* **Available data**:
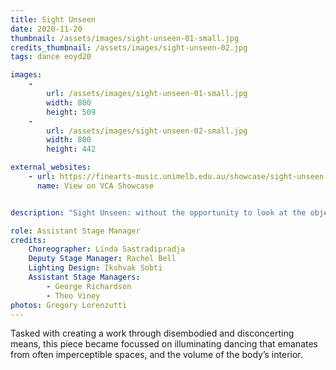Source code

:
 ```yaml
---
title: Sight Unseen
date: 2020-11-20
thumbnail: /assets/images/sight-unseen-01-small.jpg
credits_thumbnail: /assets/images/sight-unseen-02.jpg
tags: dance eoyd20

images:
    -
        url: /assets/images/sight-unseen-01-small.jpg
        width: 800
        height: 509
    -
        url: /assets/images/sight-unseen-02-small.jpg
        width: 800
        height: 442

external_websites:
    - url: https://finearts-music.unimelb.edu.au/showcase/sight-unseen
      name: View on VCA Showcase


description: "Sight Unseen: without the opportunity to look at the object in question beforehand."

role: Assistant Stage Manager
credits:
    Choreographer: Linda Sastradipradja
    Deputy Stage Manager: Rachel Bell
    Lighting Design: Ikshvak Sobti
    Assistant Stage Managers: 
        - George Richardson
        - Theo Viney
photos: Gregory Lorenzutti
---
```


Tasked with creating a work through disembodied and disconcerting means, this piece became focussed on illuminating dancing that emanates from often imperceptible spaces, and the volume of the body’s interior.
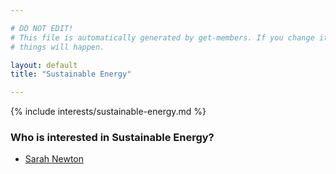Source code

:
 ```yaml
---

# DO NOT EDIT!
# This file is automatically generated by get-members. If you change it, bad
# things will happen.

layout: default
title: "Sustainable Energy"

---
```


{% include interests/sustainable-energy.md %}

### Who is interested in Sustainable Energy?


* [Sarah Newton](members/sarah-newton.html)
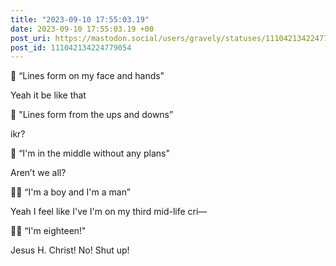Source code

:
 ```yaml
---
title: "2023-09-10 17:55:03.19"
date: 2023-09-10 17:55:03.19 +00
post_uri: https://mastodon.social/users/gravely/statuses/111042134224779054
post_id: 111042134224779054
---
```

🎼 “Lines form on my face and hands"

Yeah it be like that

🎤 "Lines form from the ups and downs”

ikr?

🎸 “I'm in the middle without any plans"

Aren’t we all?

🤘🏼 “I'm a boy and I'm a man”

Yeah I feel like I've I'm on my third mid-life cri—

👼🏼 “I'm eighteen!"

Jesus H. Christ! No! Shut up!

--

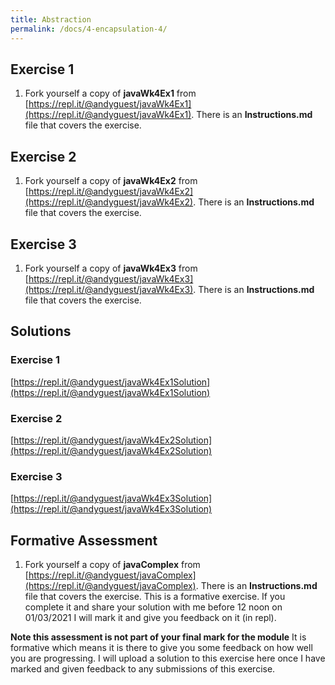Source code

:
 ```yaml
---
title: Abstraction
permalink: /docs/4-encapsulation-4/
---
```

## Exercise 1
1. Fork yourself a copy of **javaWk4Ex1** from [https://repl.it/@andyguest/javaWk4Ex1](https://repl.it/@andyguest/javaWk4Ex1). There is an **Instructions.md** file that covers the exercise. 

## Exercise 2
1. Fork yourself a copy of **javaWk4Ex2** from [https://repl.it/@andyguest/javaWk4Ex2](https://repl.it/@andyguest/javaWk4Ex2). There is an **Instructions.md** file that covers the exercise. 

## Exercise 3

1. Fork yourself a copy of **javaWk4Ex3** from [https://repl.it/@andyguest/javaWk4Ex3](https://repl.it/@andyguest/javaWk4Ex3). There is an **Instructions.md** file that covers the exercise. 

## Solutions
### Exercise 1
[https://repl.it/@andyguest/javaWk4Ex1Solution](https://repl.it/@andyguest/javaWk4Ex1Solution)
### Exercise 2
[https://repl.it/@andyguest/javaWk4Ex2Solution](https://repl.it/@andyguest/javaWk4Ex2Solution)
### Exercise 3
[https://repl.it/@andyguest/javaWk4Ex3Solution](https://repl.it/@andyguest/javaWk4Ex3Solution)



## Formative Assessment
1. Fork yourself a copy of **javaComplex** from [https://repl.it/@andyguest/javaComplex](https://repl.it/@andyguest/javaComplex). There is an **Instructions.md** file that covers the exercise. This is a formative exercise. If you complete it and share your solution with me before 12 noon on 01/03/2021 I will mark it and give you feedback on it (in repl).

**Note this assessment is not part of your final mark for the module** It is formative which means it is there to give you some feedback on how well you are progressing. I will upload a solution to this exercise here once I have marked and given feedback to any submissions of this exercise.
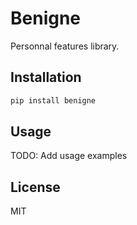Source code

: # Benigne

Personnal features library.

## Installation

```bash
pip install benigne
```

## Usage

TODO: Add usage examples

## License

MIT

---

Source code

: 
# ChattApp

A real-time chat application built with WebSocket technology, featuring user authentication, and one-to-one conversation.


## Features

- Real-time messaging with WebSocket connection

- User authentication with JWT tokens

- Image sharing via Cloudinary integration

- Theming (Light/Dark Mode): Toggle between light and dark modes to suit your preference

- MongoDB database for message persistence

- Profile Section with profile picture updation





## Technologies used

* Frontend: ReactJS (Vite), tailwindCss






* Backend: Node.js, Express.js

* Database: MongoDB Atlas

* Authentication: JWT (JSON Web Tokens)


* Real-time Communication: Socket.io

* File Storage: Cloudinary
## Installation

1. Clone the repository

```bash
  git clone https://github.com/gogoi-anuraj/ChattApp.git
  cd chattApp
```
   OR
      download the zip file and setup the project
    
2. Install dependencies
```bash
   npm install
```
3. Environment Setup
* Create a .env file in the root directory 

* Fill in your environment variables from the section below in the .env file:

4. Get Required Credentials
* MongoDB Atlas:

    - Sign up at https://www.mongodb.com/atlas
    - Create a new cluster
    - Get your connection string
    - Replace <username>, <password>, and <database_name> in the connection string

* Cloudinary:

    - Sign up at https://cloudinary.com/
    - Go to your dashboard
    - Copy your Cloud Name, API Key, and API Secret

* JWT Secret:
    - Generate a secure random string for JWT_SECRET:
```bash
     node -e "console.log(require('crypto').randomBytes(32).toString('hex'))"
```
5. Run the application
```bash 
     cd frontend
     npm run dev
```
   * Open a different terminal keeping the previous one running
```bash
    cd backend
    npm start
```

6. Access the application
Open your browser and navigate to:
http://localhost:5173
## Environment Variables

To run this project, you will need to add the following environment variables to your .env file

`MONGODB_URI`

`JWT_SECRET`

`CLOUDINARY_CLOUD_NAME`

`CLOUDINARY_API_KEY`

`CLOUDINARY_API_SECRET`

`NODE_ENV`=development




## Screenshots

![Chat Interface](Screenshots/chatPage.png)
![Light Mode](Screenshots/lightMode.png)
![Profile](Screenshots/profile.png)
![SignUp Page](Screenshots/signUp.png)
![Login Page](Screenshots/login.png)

* **Work instruction**: In the data above, retype exactly and only the lines between the one holding "Aren’t we all?" and the one holding "Jesus H. Christ! No! Shut up!", inclusive.

* **Response box**:
Aren’t we all?

🤘🏼 “I'm a boy and I'm a man”

Yeah I feel like I've I'm on my third mid-life cri—

👼🏼 “I'm eighteen!"

Jesus H. Christ! No! Shut up!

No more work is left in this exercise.